━━ Information provided

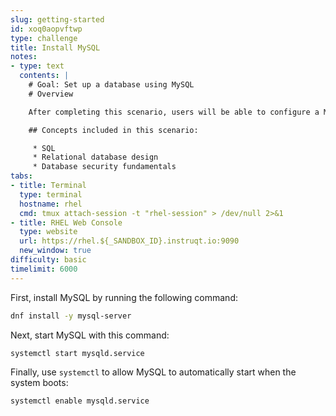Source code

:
 ```yaml
---
slug: getting-started
id: xoq0aopvftwp
type: challenge
title: Install MySQL
notes:
- type: text
  contents: |
    # Goal: Set up a database using MySQL
    # Overview

    After completing this scenario, users will be able to configure a MySQL server and set up a web interface for it.

    ## Concepts included in this scenario:

     * SQL
     * Relational database design
     * Database security fundamentals
tabs:
- title: Terminal
  type: terminal
  hostname: rhel
  cmd: tmux attach-session -t "rhel-session" > /dev/null 2>&1
- title: RHEL Web Console
  type: website
  url: https://rhel.${_SANDBOX_ID}.instruqt.io:9090
  new_window: true
difficulty: basic
timelimit: 6000
---
```

First, install MySQL by running the following command:
```bash
dnf install -y mysql-server
```

Next, start MySQL with this command:
```bash
systemctl start mysqld.service
```

Finally, use `systemctl` to allow MySQL to automatically start when the system boots:
```bash
systemctl enable mysqld.service
```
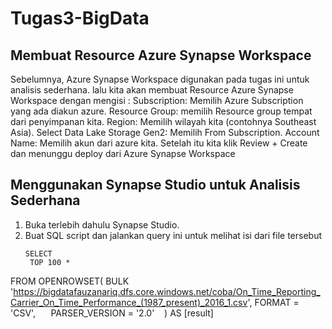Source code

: # Tugas3-BigData


## Membuat Resource Azure Synapse Workspace
Sebelumnya, Azure Synapse Workspace digunakan pada tugas ini untuk analisis sederhana. lalu kita akan membuat Resource Azure Synapse Workspace dengan mengisi :
Subscription: Memilih Azure Subscription yang ada diakun azure.
Resource Group: memilih Resource group tempat dari penyimpanan kita.
Region: Memilih wilayah kita (contohnya Southeast Asia).
Select Data Lake Storage Gen2: Memilih From Subscription.
Account Name: Memilih akun dari azure kita.
Setelah itu kita klik Review + Create dan menunggu deploy dari Azure Synapse Workspace

## Menggunakan Synapse Studio untuk Analisis Sederhana
1. Buka terlebih dahulu Synapse Studio.
2. Buat SQL script dan jalankan query ini untuk melihat isi dari file tersebut
   ```
   SELECT
    TOP 100 *
  FROM
    OPENROWSET(
        BULK 'https://bigdatafauzanariq.dfs.core.windows.net/coba/On_Time_Reporting_Carrier_On_Time_Performance_(1987_present)_2016_1.csv',
        FORMAT = 'CSV',
        PARSER_VERSION = '2.0'
    ) AS [result]
   ```

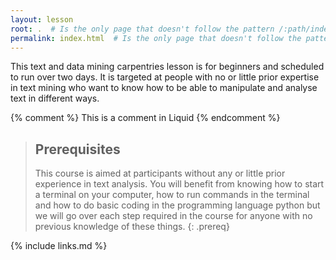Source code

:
 ```yaml
---
layout: lesson
root: .  # Is the only page that doesn't follow the pattern /:path/index.html
permalink: index.html  # Is the only page that doesn't follow the pattern /:path/index.html
---
```

This text and data mining carpentries lesson is for beginners and scheduled to run over two days.  It is targeted at people with no or little prior expertise in text mining who want to know how to be able to manipulate and analyse text in different ways.

<!-- this is an html comment -->

{% comment %} This is a comment in Liquid {% endcomment %}

> ## Prerequisites
>
>This course is aimed at participants without any or little prior experience in text analysis.  You will benefit from knowing how to start a terminal on your computer, how to run commands in the terminal and how to do basic coding in the programming language python but we will go over each step required in the course for anyone with no previous knowledge of these things.
{: .prereq}

{% include links.md %}
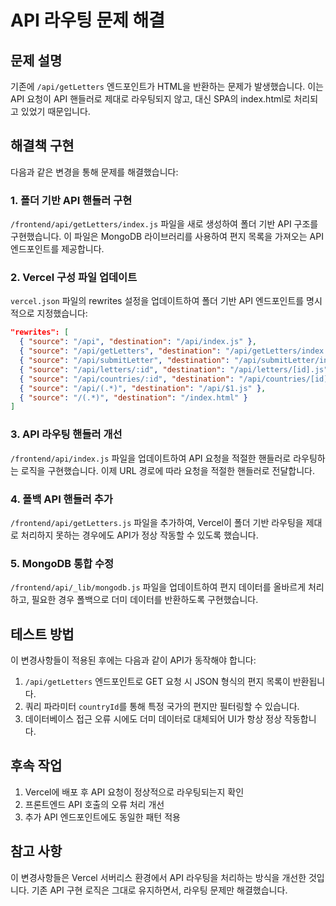 # API 라우팅 문제 해결

## 문제 설명

기존에 `/api/getLetters` 엔드포인트가 HTML을 반환하는 문제가 발생했습니다. 이는 API 요청이 API 핸들러로 제대로 라우팅되지 않고, 대신 SPA의 index.html로 처리되고 있었기 때문입니다.

## 해결책 구현

다음과 같은 변경을 통해 문제를 해결했습니다:

### 1. 폴더 기반 API 핸들러 구현

`/frontend/api/getLetters/index.js` 파일을 새로 생성하여 폴더 기반 API 구조를 구현했습니다. 이 파일은 MongoDB 라이브러리를 사용하여 편지 목록을 가져오는 API 엔드포인트를 제공합니다.

### 2. Vercel 구성 파일 업데이트

`vercel.json` 파일의 rewrites 설정을 업데이트하여 폴더 기반 API 엔드포인트를 명시적으로 지정했습니다:

```json
"rewrites": [
  { "source": "/api", "destination": "/api/index.js" },
  { "source": "/api/getLetters", "destination": "/api/getLetters/index.js" },
  { "source": "/api/submitLetter", "destination": "/api/submitLetter/index.js" },
  { "source": "/api/letters/:id", "destination": "/api/letters/[id].js" },
  { "source": "/api/countries/:id", "destination": "/api/countries/[id].js" },
  { "source": "/api/(.*)", "destination": "/api/$1.js" },
  { "source": "/(.*)", "destination": "/index.html" }
]
```

### 3. API 라우팅 핸들러 개선

`/frontend/api/index.js` 파일을 업데이트하여 API 요청을 적절한 핸들러로 라우팅하는 로직을 구현했습니다. 이제 URL 경로에 따라 요청을 적절한 핸들러로 전달합니다.

### 4. 폴백 API 핸들러 추가

`/frontend/api/getLetters.js` 파일을 추가하여, Vercel이 폴더 기반 라우팅을 제대로 처리하지 못하는 경우에도 API가 정상 작동할 수 있도록 했습니다.

### 5. MongoDB 통합 수정

`/frontend/api/_lib/mongodb.js` 파일을 업데이트하여 편지 데이터를 올바르게 처리하고, 필요한 경우 폴백으로 더미 데이터를 반환하도록 구현했습니다.

## 테스트 방법

이 변경사항들이 적용된 후에는 다음과 같이 API가 동작해야 합니다:

1. `/api/getLetters` 엔드포인트로 GET 요청 시 JSON 형식의 편지 목록이 반환됩니다.
2. 쿼리 파라미터 `countryId`를 통해 특정 국가의 편지만 필터링할 수 있습니다.
3. 데이터베이스 접근 오류 시에도 더미 데이터로 대체되어 UI가 항상 정상 작동합니다.

## 후속 작업

1. Vercel에 배포 후 API 요청이 정상적으로 라우팅되는지 확인
2. 프론트엔드 API 호출의 오류 처리 개선
3. 추가 API 엔드포인트에도 동일한 패턴 적용

## 참고 사항

이 변경사항들은 Vercel 서버리스 환경에서 API 라우팅을 처리하는 방식을 개선한 것입니다. 기존 API 구현 로직은 그대로 유지하면서, 라우팅 문제만 해결했습니다.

━━━━

→ Task to complete: Each line from the top of the material through the line containing "Resource Group: memilih" should be reproduced exactly; please drop any images.

→ Answer space:
Source code

:
 ```yaml
---
slug: getting-started
id: xoq0aopvftwp
type: challenge
title: Install MySQL
notes:
- type: text
  contents: |
    # Goal: Set up a database using MySQL
    # Overview

    After completing this scenario, users will be able to configure a MySQL server and set up a web interface for it.

    ## Concepts included in this scenario:

     * SQL
     * Relational database design
     * Database security fundamentals
tabs:
- title: Terminal
  type: terminal
  hostname: rhel
  cmd: tmux attach-session -t "rhel-session" > /dev/null 2>&1
- title: RHEL Web Console
  type: website
  url: https://rhel.${_SANDBOX_ID}.instruqt.io:9090
  new_window: true
difficulty: basic
timelimit: 6000
---
```

First, install MySQL by running the following command:
```bash
dnf install -y mysql-server
```

Next, start MySQL with this command:
```bash
systemctl start mysqld.service
```

Finally, use `systemctl` to allow MySQL to automatically start when the system boots:
```bash
systemctl enable mysqld.service
```
Source code

: # Tugas3-BigData


## Membuat Resource Azure Synapse Workspace
Sebelumnya, Azure Synapse Workspace digunakan pada tugas ini untuk analisis sederhana. lalu kita akan membuat Resource Azure Synapse Workspace dengan mengisi :
Subscription: Memilih Azure Subscription yang ada diakun azure.
Resource Group: memilih Resource group tempat dari penyimpanan kita.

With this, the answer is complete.